There has recently been a series of cases in connection with the NatWest Three. They have gone as far as the Court of Appeal; it considered the relationship between the Extradition Act and the Human Rights Act and reached the conclusion that, in every case, the international treaty as reflected by the Extradition Act always trumped the Human Rights Act. On a true construction of the Act in relation to the Human Rights Act, I am sure that that judgment is sound; and nothing that I am about to say should in any way be read as a criticism of the Court of Appeal. However, if that is now the law, and the Human Rights Act is overridden in that total and complete way by the Extradition Act, then the Government should look at that relationship again.

In the deportation of non-British nationals cases, the courts spend years trawling over factual issues about what will happen to a non-British national when he or she is returned to the country to which he or she is to be deported.

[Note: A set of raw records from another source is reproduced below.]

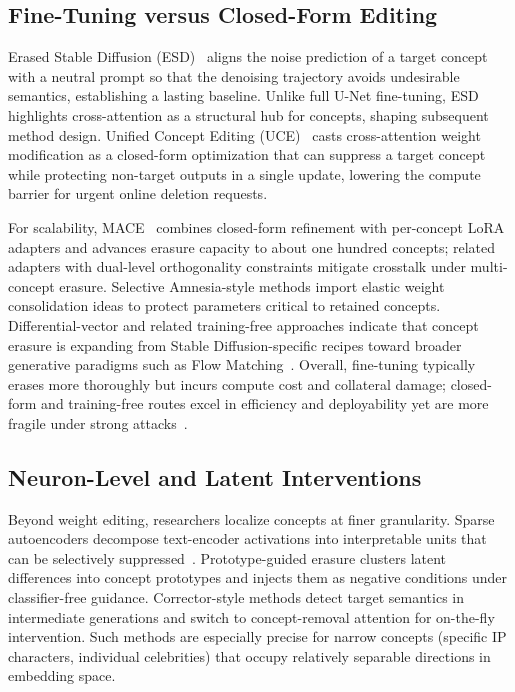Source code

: \documentclass[10pt,twocolumn,letterpaper]{article}
\begin{document}
\subsection{Fine-Tuning versus Closed-Form Editing}

Erased Stable Diffusion (ESD)~\cite{gandikota2023esd} aligns the noise prediction of a target concept with a neutral prompt so that the denoising trajectory avoids undesirable semantics, establishing a lasting baseline. Unlike full U-Net fine-tuning, ESD highlights cross-attention as a structural hub for concepts, shaping subsequent method design. Unified Concept Editing (UCE)~\cite{gandikota2024uce} casts cross-attention weight modification as a closed-form optimization that can suppress a target concept while protecting non-target outputs in a single update, lowering the compute barrier for urgent online deletion requests.

For scalability, MACE~\cite{lu2024mace} combines closed-form refinement with per-concept LoRA adapters and advances erasure capacity to about one hundred concepts; related adapters with dual-level orthogonality constraints mitigate crosstalk under multi-concept erasure. Selective Amnesia-style methods import elastic weight consolidation ideas to protect parameters critical to retained concepts. Differential-vector and related training-free approaches indicate that concept erasure is expanding from Stable Diffusion-specific recipes toward broader generative paradigms such as Flow Matching~\cite{safavigerdini2026}. Overall, fine-tuning typically erases more thoroughly but incurs compute cost and collateral damage; closed-form and training-free routes excel in efficiency and deployability yet are more fragile under strong attacks~\cite{moon2025hub}.

\subsection{Neuron-Level and Latent Interventions}

Beyond weight editing, researchers localize concepts at finer granularity. Sparse autoencoders decompose text-encoder activations into interpretable units that can be selectively suppressed~\cite{safavigerdini2026}. Prototype-guided erasure clusters latent differences into concept prototypes and injects them as negative conditions under classifier-free guidance. Corrector-style methods detect target semantics in intermediate generations and switch to concept-removal attention for on-the-fly intervention. Such methods are especially precise for narrow concepts (specific IP characters, individual celebrities) that occupy relatively separable directions in embedding space.
\end{document}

But it appears that in the context of the extradition treaty, the balance between what the Human Rights Act requires and the Extradition Act itself is different from normal deportation cases. At least, that is what I have concluded from the judgment of the Court of Appeal. If that is so, in my submission the Government should look at this balance again. That is the second reason why we have raised further amendments and will support the amendment tabled by the noble Lord, Lord Goodhart.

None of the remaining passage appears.